The parser implementation reads nodes left to right instead of lowest to highest (as original design intends)

The program starts at the main branch and moves upwards. It then follows the lowest branch it finds off of the main branch. It then follows that branch, choosing always the lowest possible branch first. Finally, when the lowest possible branches have been explored, it returns the the branch from which the current branch stems, and explores the next lowest branches that have not been followed yet.

This text is ambiguous in the sense of what lowest and highest means.

If it means whatever comes first when following the main branch, how should a tie be handled when it is possible to move both left and right?

Given the example bellow


1   2
 \ /    4
  \ 3 /
   \|/
    |

Current implementation

The current implementation of the example above would add 1, 2, 4 and 3 to the stack as it parses the left-most branch until the end, comes back to next possibility and pares the right-most and only then follows the main branch

lowest means shortest

Other possible interpretation is that lowest means shortest. So, considering the shortest path to reach a leaf, which can be as like doing a BFS to visit the tree nodes, so this case could result in the stack as 3, 4, 1 and 4 OR 3, 4, 2 ,1 depending on how you decide left and right ties precede each other.
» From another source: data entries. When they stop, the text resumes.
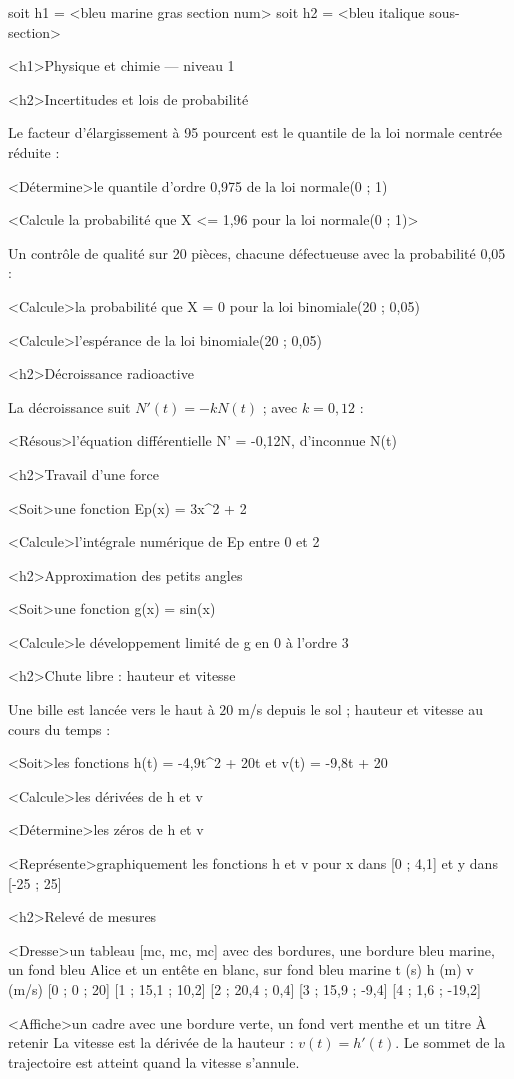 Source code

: \documentclass[marges=20, taille=11, precision=3]{texecole}
\begin{document}
soit h1 = <bleu marine gras section num>
soit h2 = <bleu italique sous-section>

<h1>Physique et chimie — niveau 1

<h2>Incertitudes et lois de probabilité

Le facteur d'élargissement à 95 pourcent est le quantile de la loi normale centrée réduite :

<Détermine>le quantile d'ordre 0,975 de la loi normale(0 ; 1)

<Calcule la probabilité que X <= 1,96 pour la loi normale(0 ; 1)>

Un contrôle de qualité sur 20 pièces, chacune défectueuse avec la probabilité 0,05 :

<Calcule>la probabilité que X = 0 pour la loi binomiale(20 ; 0,05)

<Calcule>l'espérance de la loi binomiale(20 ; 0,05)

<h2>Décroissance radioactive

La décroissance suit $N'(t) = -k N(t)$ ; avec $k = 0,12$ :

<Résous>l'équation différentielle N' = -0,12N, d'inconnue N(t)

<h2>Travail d'une force

<Soit>une fonction Ep(x) = 3x^2 + 2

<Calcule>l'intégrale numérique de Ep entre 0 et 2

<h2>Approximation des petits angles

<Soit>une fonction g(x) = sin(x)

<Calcule>le développement limité de g en 0 à l'ordre 3

<h2>Chute libre : hauteur et vitesse

Une bille est lancée vers le haut à $20$ m/s depuis le sol ; hauteur et vitesse au cours du temps :

<Soit>les fonctions h(t) = -4,9t^2 + 20t et v(t) = -9,8t + 20

<Calcule>les dérivées de h et v

<Détermine>les zéros de h et v

<Représente>graphiquement les fonctions h et v pour x dans [0 ; 4,1] et y dans [-25 ; 25]

<h2>Relevé de mesures

<Dresse>un tableau [mc, mc, mc] avec des bordures, une bordure bleu marine, un fond bleu Alice et un entête en blanc, sur fond bleu marine {
	t (s)	h (m)	v (m/s)
	[0 ; 0 ; 20]
	[1 ; 15,1 ; 10,2]
	[2 ; 20,4 ; 0,4]
	[3 ; 15,9 ; -9,4]
	[4 ; 1,6 ; -19,2]
}

<Affiche>un cadre avec une bordure verte, un fond vert menthe et un titre {À retenir} {
	La vitesse est la dérivée de la hauteur : $v(t) = h'(t)$. Le sommet
	de la trajectoire est atteint quand la vitesse s'annule.
}
\end{document}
ambiguity of the original design

The original Hello, World! example seems to not follow the lowest means shortest rule strictly, seeming to favor the left branch as it was the lowest in the main branch. But how would it handle a tie?

In the example above it is not clear how the original tree traversing design expects the elements to be added to the stack. (Should two branches in the same level at the main branch be considered a parsing error?)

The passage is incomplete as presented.